For the past year, xagent has been getting ready to launch, “bootstrapping” with very little money put into marketing. “We’ve been out there working with our first carrier and getting ready to launch our multi-carrier platform in the next six weeks,” he said. “Those 500 agencies that have signed up are just doing that from the landing page, which is not even a full website.”

Xagent also has been transacting real business as well. “We’ve got a private beta right now where we’ve had agents working live, quoting business to make sure everything works.”

The investment by NFP and Insgroup is taking his platform to a new level and their influence over carrier partners is also helping. “We’ve actually been inviting our carriers to participate on this platform with us,” Scali said.

Kapiloff believes that xagent’s Universal Submission App will change the way that carriers distribute their products.

“Carriers are going to find that their technologies, and their way of doing business, asking agents to input the information to their systems, and asking agents to input the same information into multiple systems, sometimes three, four, five, six systems, is going to be a thing of the past,” he said. “Whether it’s our company or other companies that are trying to change the business model, in similar ways, I think the days of carriers having their own proprietary rating systems is coming to an end.”

The hurdles to connecting insurance companies and brokers are starting to come down, said NFP’s Scali. “Many of those hurdles were simply access to market barriers and a lot of those barriers are now being challenged somewhat or entirely removed,” he said.

One advantage, Baird said, is that xagent is built by agents, for agents. “We’re agents and we’ve got agents coming in and investing and helping us,” he said. Another advantage: the time is right to implement a real insurance exchange platform, he said.

“People have tried to come up with (exchange) solutions in the past,” Baird admits. But insurance carriers weren’t ready to go this direction. “That’s changing right now.”

Think of xgent like a Priceline for insurance agencies, Baird said. “They can put their data in one time and get multiple quotes back. In the platform, we’ll not only connect carriers to log-in and get the quotes back and bind the business real-time (but) our platform will also do rate, quote, bind and issue.”

Xagent is a licensed managing general underwriter or managing general agent in 50 states and will write both standard and surplus lines markets.

Bold Penguin

Bold Penguin, a start-up known for its online marketplace portal for commercial lines property/casualty agents, is also an “exchange” of sorts, says Ilya Bodner, CEO of Bold Penguin.

Bodner has been a tinkerer in the insurance industry for 15 years.
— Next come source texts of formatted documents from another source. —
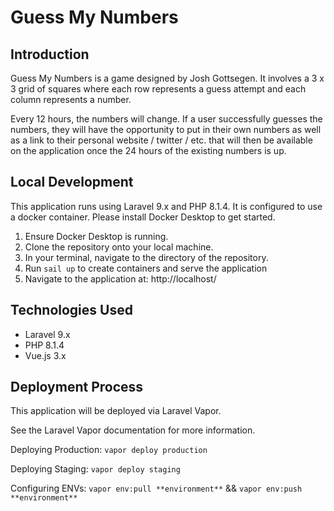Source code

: # Guess My Numbers

## Introduction
Guess My Numbers is a game designed by Josh  Gottsegen. It involves a 3 x 3 grid 
of squares where each row represents a guess attempt and each column represents a number.

Every 12 hours, the numbers will change. If a user successfully guesses the numbers, they will have the opportunity 
to put in their own numbers as well as a link to their personal website / twitter / etc. that will then be available
on the application once the 24 hours of the existing numbers is up.

## Local Development
This application runs using Laravel 9.x and PHP 8.1.4. It is configured to use a docker container.
Please install Docker Desktop to get started.

1. Ensure Docker Desktop is running.
2. Clone the repository onto your local machine.
3. In your terminal, navigate to the directory of the repository.
4. Run `sail up` to create containers and serve the application
5. Navigate to the application at: http://localhost/

## Technologies Used
* Laravel 9.x
* PHP 8.1.4
* Vue.js 3.x

## Deployment Process
This application will be deployed via Laravel Vapor.

See the Laravel Vapor documentation for more information.

Deploying Production: `vapor deploy production`

Deploying Staging: `vapor deploy staging`

Configuring ENVs: `vapor env:pull **environment**` && `vapor env:push **environment**`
He started his career as a captive insurance agent by becoming the principal and opening up two Allstate offices in central Ohio.
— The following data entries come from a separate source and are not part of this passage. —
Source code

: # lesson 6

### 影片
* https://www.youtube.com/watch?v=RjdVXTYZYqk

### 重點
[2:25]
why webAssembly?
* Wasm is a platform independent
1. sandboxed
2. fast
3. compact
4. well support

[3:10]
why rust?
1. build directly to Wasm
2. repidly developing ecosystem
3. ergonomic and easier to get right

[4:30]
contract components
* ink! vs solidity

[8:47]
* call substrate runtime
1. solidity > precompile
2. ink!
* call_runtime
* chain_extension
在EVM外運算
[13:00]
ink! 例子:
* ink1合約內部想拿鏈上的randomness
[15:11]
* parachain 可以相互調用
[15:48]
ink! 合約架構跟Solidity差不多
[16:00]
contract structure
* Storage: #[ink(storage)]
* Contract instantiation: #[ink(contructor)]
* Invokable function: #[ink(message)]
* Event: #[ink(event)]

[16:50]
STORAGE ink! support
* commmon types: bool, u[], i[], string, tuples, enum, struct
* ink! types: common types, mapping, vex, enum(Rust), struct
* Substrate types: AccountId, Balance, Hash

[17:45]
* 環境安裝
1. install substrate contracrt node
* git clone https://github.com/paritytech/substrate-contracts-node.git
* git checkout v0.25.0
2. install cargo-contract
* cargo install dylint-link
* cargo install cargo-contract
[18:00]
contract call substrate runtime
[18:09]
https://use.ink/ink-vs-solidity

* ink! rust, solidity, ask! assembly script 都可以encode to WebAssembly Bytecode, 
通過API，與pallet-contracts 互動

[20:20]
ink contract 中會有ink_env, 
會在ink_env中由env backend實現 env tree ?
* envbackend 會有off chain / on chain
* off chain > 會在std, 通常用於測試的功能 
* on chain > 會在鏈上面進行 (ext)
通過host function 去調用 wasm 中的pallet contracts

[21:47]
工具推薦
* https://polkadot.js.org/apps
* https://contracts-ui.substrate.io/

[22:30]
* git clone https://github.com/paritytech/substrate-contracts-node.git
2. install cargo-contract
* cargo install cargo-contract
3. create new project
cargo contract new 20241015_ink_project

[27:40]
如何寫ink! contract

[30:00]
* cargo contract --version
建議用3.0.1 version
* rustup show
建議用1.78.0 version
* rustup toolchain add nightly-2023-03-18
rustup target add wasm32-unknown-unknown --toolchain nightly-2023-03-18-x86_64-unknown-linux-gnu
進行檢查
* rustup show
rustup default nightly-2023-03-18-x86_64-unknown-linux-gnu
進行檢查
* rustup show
“Bold Penguin is an exchange where different agents, agencies, brokers, carriers, MGAs, insurtechs, whatever you call yourself, can come in and trade risks based on their desired appetite,” Bodner said.

“An example would be someone from Arthur J. Gallagher that doesn’t get paid commission on anything that’s less than $10,000 premium, can load in their customer’s application and try to match it with a small retail agent on the corner of Main and High that wants exactly that type of small business, and vice versa.”

The platform provides a variety of segmentations based on business type or size, coverage type, size of coverage, number of employees, date incorporated, past carrier, past coverage; just about anything on an Acord form, Bodner explained.

“We are trying to make it easier for the agents, specifically in commercial insurance, to go from quote to bind faster. That’s our big, hairy, audacious goal,” he said. “There’s nothing in the pre-sales or the marketing side. Nothing in the data management or agency management system or servicing, and nothing post the bind itself.”

Bold Penguin tries to digitize, virtualize, and capture everything, and then automate workflows.

“The exchange helps enable that because when you’re trading risks inside the exchange, all the information’s captured there so there’s no dual data entry. We can hook into agent portals, carrier rates, you name it, to make it a seamless transition,” according to the CEO.

Bodner says Bold Penguin is helping to solve efficiencies by finding certain niches, certain classes, certain business types, where carriers are more technologically flexible to offer the integration. But even he admits there’s more work to be done when it comes to quoting small commercial, or in Bold Penguin’s view, SME’s with 100 or fewer employees.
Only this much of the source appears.